In your copy of the entries below, keep every word exactly and leave out all images.

——————

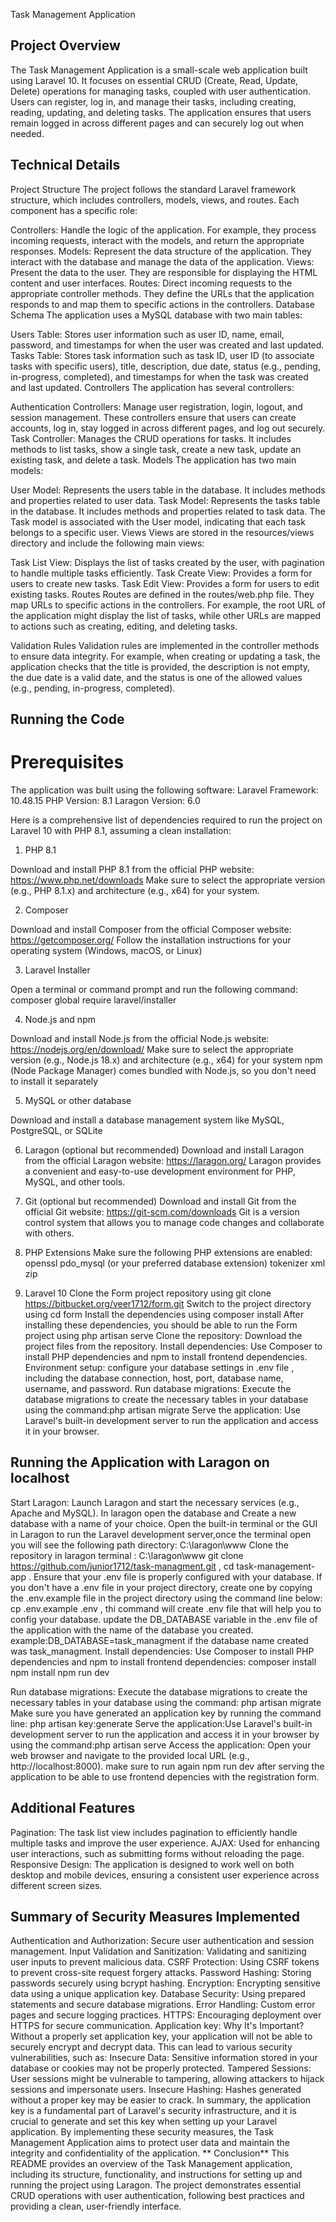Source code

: Task Management Application
## Project Overview 
The Task Management Application is a small-scale web application built using Laravel 10. It focuses on essential CRUD (Create, Read, Update, Delete) operations for managing tasks, coupled with user authentication. Users can register, log in, and manage their tasks, including creating, reading, updating, and deleting tasks. The application ensures that users remain logged in across different pages and can securely log out when needed.

## Technical Details 
Project Structure
The project follows the standard Laravel framework structure, which includes controllers, models, views, and routes. Each component has a specific role:

Controllers: Handle the logic of the application. For example, they process incoming requests, interact with the models, and return the appropriate responses.
Models: Represent the data structure of the application. They interact with the database and manage the data of the application.
Views: Present the data to the user. They are responsible for displaying the HTML content and user interfaces.
Routes: Direct incoming requests to the appropriate controller methods. They define the URLs that the application responds to and map them to specific actions in the controllers.
Database Schema
The application uses a MySQL database with two main tables:

Users Table: Stores user information such as user ID, name, email, password, and timestamps for when the user was created and last updated.
Tasks Table: Stores task information such as task ID, user ID (to associate tasks with specific users), title, description, due date, status (e.g., pending, in-progress, completed), and timestamps for when the task was created and last updated.
Controllers
The application has several controllers:

Authentication Controllers: Manage user registration, login, logout, and session management. These controllers ensure that users can create accounts, log in, stay logged in across different pages, and log out securely.
Task Controller: Manages the CRUD operations for tasks. It includes methods to list tasks, show a single task, create a new task, update an existing task, and delete a task.
Models
The application has two main models:

User Model: Represents the users table in the database. It includes methods and properties related to user data.
Task Model: Represents the tasks table in the database. It includes methods and properties related to task data. The Task model is associated with the User model, indicating that each task belongs to a specific user.
Views
Views are stored in the resources/views directory and include the following main views:

Task List View: Displays the list of tasks created by the user, with pagination to handle multiple tasks efficiently.
Task Create View: Provides a form for users to create new tasks.
Task Edit View: Provides a form for users to edit existing tasks.
Routes
Routes are defined in the routes/web.php file. They map URLs to specific actions in the controllers. For example, the root URL of the application might display the list of tasks, while other URLs are mapped to actions such as creating, editing, and deleting tasks.

Validation Rules
Validation rules are implemented in the controller methods to ensure data integrity. For example, when creating or updating a task, the application checks that the title is provided, the description is not empty, the due date is a valid date, and the status is one of the allowed values (e.g., pending, in-progress, completed).

## Running the Code 
# Prerequisites
The application was built using the following software:
Laravel Framework: 10.48.15
PHP Version: 8.1
Laragon Version: 6.0

Here is a comprehensive list of dependencies required to run the  project on Laravel 10 with PHP 8.1, assuming a clean installation:

1. PHP 8.1

Download and install PHP 8.1 from the official PHP website: https://www.php.net/downloads
Make sure to select the appropriate version (e.g., PHP 8.1.x) and architecture (e.g., x64) for your system.

2. Composer

Download and install Composer from the official Composer website: https://getcomposer.org/
Follow the installation instructions for your operating system (Windows, macOS, or Linux)

3. Laravel Installer

Open a terminal or command prompt and run the following command: composer global require laravel/installer

4. Node.js and npm

Download and install Node.js from the official Node.js website: https://nodejs.org/en/download/
Make sure to select the appropriate version (e.g., Node.js 18.x) and architecture (e.g., x64) for your system
npm (Node Package Manager) comes bundled with Node.js, so you don't need to install it separately

5. MySQL or other database

Download and install a database management system like MySQL, PostgreSQL, or SQLite

6. Laragon (optional but recommended)
Download and install Laragon from the official Laragon website: https://laragon.org/
Laragon provides a convenient and easy-to-use development environment for PHP, MySQL, and other tools.


7. Git (optional but recommended)
Download and install Git from the official Git website: https://git-scm.com/downloads
Git is a version control system that allows you to manage code changes and collaborate with others.

8. PHP Extensions
Make sure the following PHP extensions are enabled:
openssl
pdo_mysql (or your preferred database extension)
tokenizer
xml
zip

9. Laravel 10
Clone the Form project repository using git clone https://bitbucket.org/veer1712/form.git
Switch to the project directory using cd form
Install the dependencies using composer install
After installing these dependencies, you should be able to run the Form project using php artisan serve
Clone the repository: Download the project files from the repository.
Install dependencies: Use Composer to install PHP dependencies and npm to install frontend dependencies.
Environment setup: configure your database settings in .env file , including the database connection, host, port, database name, username, and password.
Run database migrations: Execute the database migrations to create the necessary tables in your database using the command:php artisan migrate
Serve the application: Use Laravel's built-in development server to run the application and access it in your browser.

## Running the Application with Laragon on localhost

Start Laragon: Launch Laragon and start the necessary services (e.g., Apache and MySQL).
In laragon open the database and Create a new database with a name of your choice.
Open the built-in terminal or the GUI in Laragon to run the Laravel development server,once the terminal open you will see the following path directory: C:\laragon\www
Clone the repository in laragon terminal : C:\laragon\www 
git clone https://github.com/junior1712/task-managment.git 
,
cd task-management-app
.
Ensure that your .env file is properly configured with your database. If you don't have a .env file in your project directory, create one by copying the .env.example file in the project directory using the command line below:
cp .env.example .env
,
thi command will create .env file that will help you to config your database.
update the DB_DATABASE variable in the .env file of the application with the name of the database you created.
example:DB_DATABASE=task_managment if the database name created was task_managment.
Install dependencies: Use Composer to install PHP dependencies and npm to install frontend dependencies:
composer install
npm install
npm run dev

Run database migrations: Execute the database migrations to create the necessary tables in your database using the command:
php artisan migrate
Make sure you have generated an application key by running the command line:
php artisan key:generate
Serve the application:Use Laravel's built-in development server to run the application and access it in your browser by using the command:php artisan serve
Access the application: Open your web browser and navigate to the provided local URL (e.g., http://localhost:8000).
make sure to run again npm run dev after serving the application to be able to use frontend depencies with the registration form.

## Additional Features
Pagination: The task list view includes pagination to efficiently handle multiple tasks and improve the user experience.
AJAX: Used for enhancing user interactions, such as submitting forms without reloading the page.
Responsive Design: The application is designed to work well on both desktop and mobile devices, ensuring a consistent user experience across different screen sizes.
## Summary of Security Measures Implemented
Authentication and Authorization: Secure user authentication and session management.
Input Validation and Sanitization: Validating and sanitizing user inputs to prevent malicious data.
CSRF Protection: Using CSRF tokens to prevent cross-site request forgery attacks.
Password Hashing: Storing passwords securely using bcrypt hashing.
Encryption: Encrypting sensitive data using a unique application key.
Database Security: Using prepared statements and secure database migrations.
Error Handling: Custom error pages and secure logging practices.
HTTPS: Encouraging deployment over HTTPS for secure communication.
Application key:
Why It's Important?
Without a properly set application key, your application will not be able to securely encrypt and decrypt data. This can lead to various security vulnerabilities, such as:
Insecure Data: Sensitive information stored in your database or cookies may not be properly protected.
Tampered Sessions: User sessions might be vulnerable to tampering, allowing attackers to hijack sessions and impersonate users.
Insecure Hashing: Hashes generated without a proper key may be easier to crack.
In summary, the application key is a fundamental part of Laravel's security infrastructure, and it is crucial to generate and set this key when setting up your Laravel application.
By implementing these security measures, the Task Management Application aims to protect user data and maintain the integrity and confidentiality of the application.
** Conclusion**
This README provides an overview of the Task Management application, including its structure, functionality, and instructions for setting up and running the project using Laragon. The project demonstrates essential CRUD operations with user authentication, following best practices and providing a clean, user-friendly interface.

——————

## SOLUTION TO THIS EXERCISE
Source code

: Task Management Application
## Project Overview 
The Task Management Application is a small-scale web application built using Laravel 10. It focuses on essential CRUD (Create, Read, Update, Delete) operations for managing tasks, coupled with user authentication. Users can register, log in, and manage their tasks, including creating, reading, updating, and deleting tasks. The application ensures that users remain logged in across different pages and can securely log out when needed.

## Technical Details 
Project Structure
The project follows the standard Laravel framework structure, which includes controllers, models, views, and routes. Each component has a specific role:

Controllers: Handle the logic of the application. For example, they process incoming requests, interact with the models, and return the appropriate responses.
Models: Represent the data structure of the application. They interact with the database and manage the data of the application.
Views: Present the data to the user. They are responsible for displaying the HTML content and user interfaces.
Routes: Direct incoming requests to the appropriate controller methods. They define the URLs that the application responds to and map them to specific actions in the controllers.
Database Schema
The application uses a MySQL database with two main tables:

Users Table: Stores user information such as user ID, name, email, password, and timestamps for when the user was created and last updated.
Tasks Table: Stores task information such as task ID, user ID (to associate tasks with specific users), title, description, due date, status (e.g., pending, in-progress, completed), and timestamps for when the task was created and last updated.
Controllers
The application has several controllers:

Authentication Controllers: Manage user registration, login, logout, and session management. These controllers ensure that users can create accounts, log in, stay logged in across different pages, and log out securely.
Task Controller: Manages the CRUD operations for tasks. It includes methods to list tasks, show a single task, create a new task, update an existing task, and delete a task.
Models
The application has two main models:

User Model: Represents the users table in the database. It includes methods and properties related to user data.
Task Model: Represents the tasks table in the database. It includes methods and properties related to task data. The Task model is associated with the User model, indicating that each task belongs to a specific user.
Views
Views are stored in the resources/views directory and include the following main views:

Task List View: Displays the list of tasks created by the user, with pagination to handle multiple tasks efficiently.
Task Create View: Provides a form for users to create new tasks.
Task Edit View: Provides a form for users to edit existing tasks.
Routes
Routes are defined in the routes/web.php file. They map URLs to specific actions in the controllers. For example, the root URL of the application might display the list of tasks, while other URLs are mapped to actions such as creating, editing, and deleting tasks.

Validation Rules
Validation rules are implemented in the controller methods to ensure data integrity. For example, when creating or updating a task, the application checks that the title is provided, the description is not empty, the due date is a valid date, and the status is one of the allowed values (e.g., pending, in-progress, completed).

## Running the Code 
# Prerequisites
The application was built using the following software:
Laravel Framework: 10.48.15
PHP Version: 8.1
Laragon Version: 6.0

Here is a comprehensive list of dependencies required to run the  project on Laravel 10 with PHP 8.1, assuming a clean installation:

1. PHP 8.1

Download and install PHP 8.1 from the official PHP website: https://www.php.net/downloads
Make sure to select the appropriate version (e.g., PHP 8.1.x) and architecture (e.g., x64) for your system.

2. Composer

Download and install Composer from the official Composer website: https://getcomposer.org/
Follow the installation instructions for your operating system (Windows, macOS, or Linux)

3. Laravel Installer

Open a terminal or command prompt and run the following command: composer global require laravel/installer

4. Node.js and npm

Download and install Node.js from the official Node.js website: https://nodejs.org/en/download/
Make sure to select the appropriate version (e.g., Node.js 18.x) and architecture (e.g., x64) for your system
npm (Node Package Manager) comes bundled with Node.js, so you don't need to install it separately

5. MySQL or other database

Download and install a database management system like MySQL, PostgreSQL, or SQLite

6. Laragon (optional but recommended)
Download and install Laragon from the official Laragon website: https://laragon.org/
Laragon provides a convenient and easy-to-use development environment for PHP, MySQL, and other tools.


7. Git (optional but recommended)
Download and install Git from the official Git website: https://git-scm.com/downloads
Git is a version control system that allows you to manage code changes and collaborate with others.

8. PHP Extensions
Make sure the following PHP extensions are enabled:
openssl
pdo_mysql (or your preferred database extension)
tokenizer
xml
zip

9. Laravel 10
Clone the Form project repository using git clone https://bitbucket.org/veer1712/form.git
Switch to the project directory using cd form
Install the dependencies using composer install
After installing these dependencies, you should be able to run the Form project using php artisan serve
Clone the repository: Download the project files from the repository.
Install dependencies: Use Composer to install PHP dependencies and npm to install frontend dependencies.
Environment setup: configure your database settings in .env file , including the database connection, host, port, database name, username, and password.
Run database migrations: Execute the database migrations to create the necessary tables in your database using the command:php artisan migrate
Serve the application: Use Laravel's built-in development server to run the application and access it in your browser.

## Running the Application with Laragon on localhost

Start Laragon: Launch Laragon and start the necessary services (e.g., Apache and MySQL).
In laragon open the database and Create a new database with a name of your choice.
Open the built-in terminal or the GUI in Laragon to run the Laravel development server,once the terminal open you will see the following path directory: C:\laragon\www
Clone the repository in laragon terminal : C:\laragon\www 
git clone https://github.com/junior1712/task-managment.git 
,
cd task-management-app
.
Ensure that your .env file is properly configured with your database. If you don't have a .env file in your project directory, create one by copying the .env.example file in the project directory using the command line below:
cp .env.example .env
,
thi command will create .env file that will help you to config your database.
update the DB_DATABASE variable in the .env file of the application with the name of the database you created.
example:DB_DATABASE=task_managment if the database name created was task_managment.
Install dependencies: Use Composer to install PHP dependencies and npm to install frontend dependencies:
composer install
npm install
npm run dev

Run database migrations: Execute the database migrations to create the necessary tables in your database using the command:
php artisan migrate
Make sure you have generated an application key by running the command line:
php artisan key:generate
Serve the application:Use Laravel's built-in development server to run the application and access it in your browser by using the command:php artisan serve
Access the application: Open your web browser and navigate to the provided local URL (e.g., http://localhost:8000).
make sure to run again npm run dev after serving the application to be able to use frontend depencies with the registration form.

## Additional Features
Pagination: The task list view includes pagination to efficiently handle multiple tasks and improve the user experience.
AJAX: Used for enhancing user interactions, such as submitting forms without reloading the page.
Responsive Design: The application is designed to work well on both desktop and mobile devices, ensuring a consistent user experience across different screen sizes.
## Summary of Security Measures Implemented
Authentication and Authorization: Secure user authentication and session management.
Input Validation and Sanitization: Validating and sanitizing user inputs to prevent malicious data.
CSRF Protection: Using CSRF tokens to prevent cross-site request forgery attacks.
Password Hashing: Storing passwords securely using bcrypt hashing.
Encryption: Encrypting sensitive data using a unique application key.
Database Security: Using prepared statements and secure database migrations.
Error Handling: Custom error pages and secure logging practices.
HTTPS: Encouraging deployment over HTTPS for secure communication.
Application key:
Why It's Important?
Without a properly set application key, your application will not be able to securely encrypt and decrypt data. This can lead to various security vulnerabilities, such as:
Insecure Data: Sensitive information stored in your database or cookies may not be properly protected.
Tampered Sessions: User sessions might be vulnerable to tampering, allowing attackers to hijack sessions and impersonate users.
Insecure Hashing: Hashes generated without a proper key may be easier to crack.
In summary, the application key is a fundamental part of Laravel's security infrastructure, and it is crucial to generate and set this key when setting up your Laravel application.
By implementing these security measures, the Task Management Application aims to protect user data and maintain the integrity and confidentiality of the application.
** Conclusion**
This README provides an overview of the Task Management application, including its structure, functionality, and instructions for setting up and running the project using Laragon. The project demonstrates essential CRUD operations with user authentication, following best practices and providing a clean, user-friendly interface.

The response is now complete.